- DATA SHOWN:
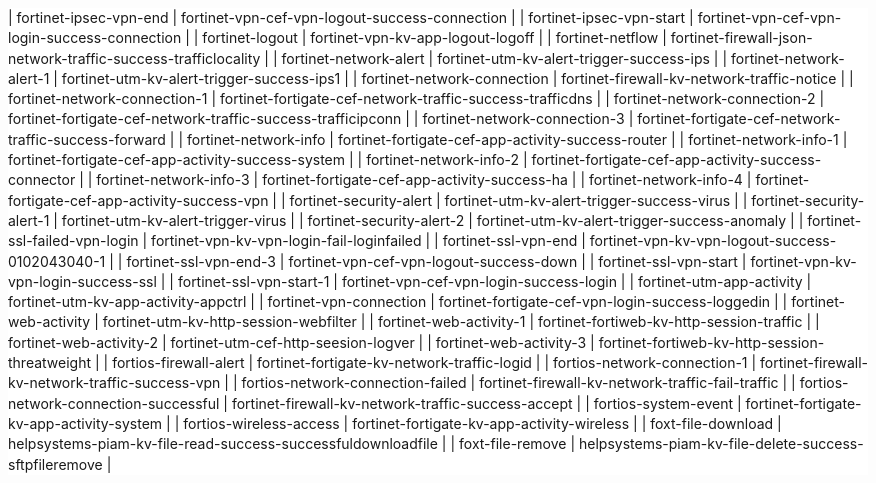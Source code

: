| fortinet-ipsec-vpn-end                      | fortinet-vpn-cef-vpn-logout-success-connection                     |
| fortinet-ipsec-vpn-start                    | fortinet-vpn-cef-vpn-login-success-connection                      |
| fortinet-logout                             | fortinet-vpn-kv-app-logout-logoff                                  |
| fortinet-netflow                            | fortinet-firewall-json-network-traffic-success-trafficlocality     |
| fortinet-network-alert                      | fortinet-utm-kv-alert-trigger-success-ips                          |
| fortinet-network-alert-1                    | fortinet-utm-kv-alert-trigger-success-ips1                         |
| fortinet-network-connection                 | fortinet-firewall-kv-network-traffic-notice                        |
| fortinet-network-connection-1               | fortinet-fortigate-cef-network-traffic-success-trafficdns          |
| fortinet-network-connection-2               | fortinet-fortigate-cef-network-traffic-success-trafficipconn       |
| fortinet-network-connection-3               | fortinet-fortigate-cef-network-traffic-success-forward             |
| fortinet-network-info                       | fortinet-fortigate-cef-app-activity-success-router                 |
| fortinet-network-info-1                     | fortinet-fortigate-cef-app-activity-success-system                 |
| fortinet-network-info-2                     | fortinet-fortigate-cef-app-activity-success-connector              |
| fortinet-network-info-3                     | fortinet-fortigate-cef-app-activity-success-ha                     |
| fortinet-network-info-4                     | fortinet-fortigate-cef-app-activity-success-vpn                    |
| fortinet-security-alert                     | fortinet-utm-kv-alert-trigger-success-virus                        |
| fortinet-security-alert-1                   | fortinet-utm-kv-alert-trigger-virus                                |
| fortinet-security-alert-2                   | fortinet-utm-kv-alert-trigger-success-anomaly                      |
| fortinet-ssl-failed-vpn-login               | fortinet-vpn-kv-vpn-login-fail-loginfailed                         |
| fortinet-ssl-vpn-end                        | fortinet-vpn-kv-vpn-logout-success-0102043040-1                    |
| fortinet-ssl-vpn-end-3                      | fortinet-vpn-cef-vpn-logout-success-down                           |
| fortinet-ssl-vpn-start                      | fortinet-vpn-kv-vpn-login-success-ssl                              |
| fortinet-ssl-vpn-start-1                    | fortinet-vpn-cef-vpn-login-success-login                           |
| fortinet-utm-app-activity                   | fortinet-utm-kv-app-activity-appctrl                               |
| fortinet-vpn-connection                     | fortinet-fortigate-cef-vpn-login-success-loggedin                  |
| fortinet-web-activity                       | fortinet-utm-kv-http-session-webfilter                             |
| fortinet-web-activity-1                     | fortinet-fortiweb-kv-http-session-traffic                          |
| fortinet-web-activity-2                     | fortinet-utm-cef-http-seesion-logver                               |
| fortinet-web-activity-3                     | fortinet-fortiweb-kv-http-session-threatweight                     |
| fortios-firewall-alert                      | fortinet-fortigate-kv-network-traffic-logid                        |
| fortios-network-connection-1                | fortinet-firewall-kv-network-traffic-success-vpn                   |
| fortios-network-connection-failed           | fortinet-firewall-kv-network-traffic-fail-traffic                  |
| fortios-network-connection-successful       | fortinet-firewall-kv-network-traffic-success-accept                |
| fortios-system-event                        | fortinet-fortigate-kv-app-activity-system                          |
| fortios-wireless-access                     | fortinet-fortigate-kv-app-activity-wireless                        |
| foxt-file-download                          | helpsystems-piam-kv-file-read-success-successfuldownloadfile       |
| foxt-file-remove                            | helpsystems-piam-kv-file-delete-success-sftpfileremove             |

- YOUR ASSIGNMENT:
Could you tally the lines in the data that contain the string "fortiweb" and answer with the number alone?

- ANSWER BELOW:
2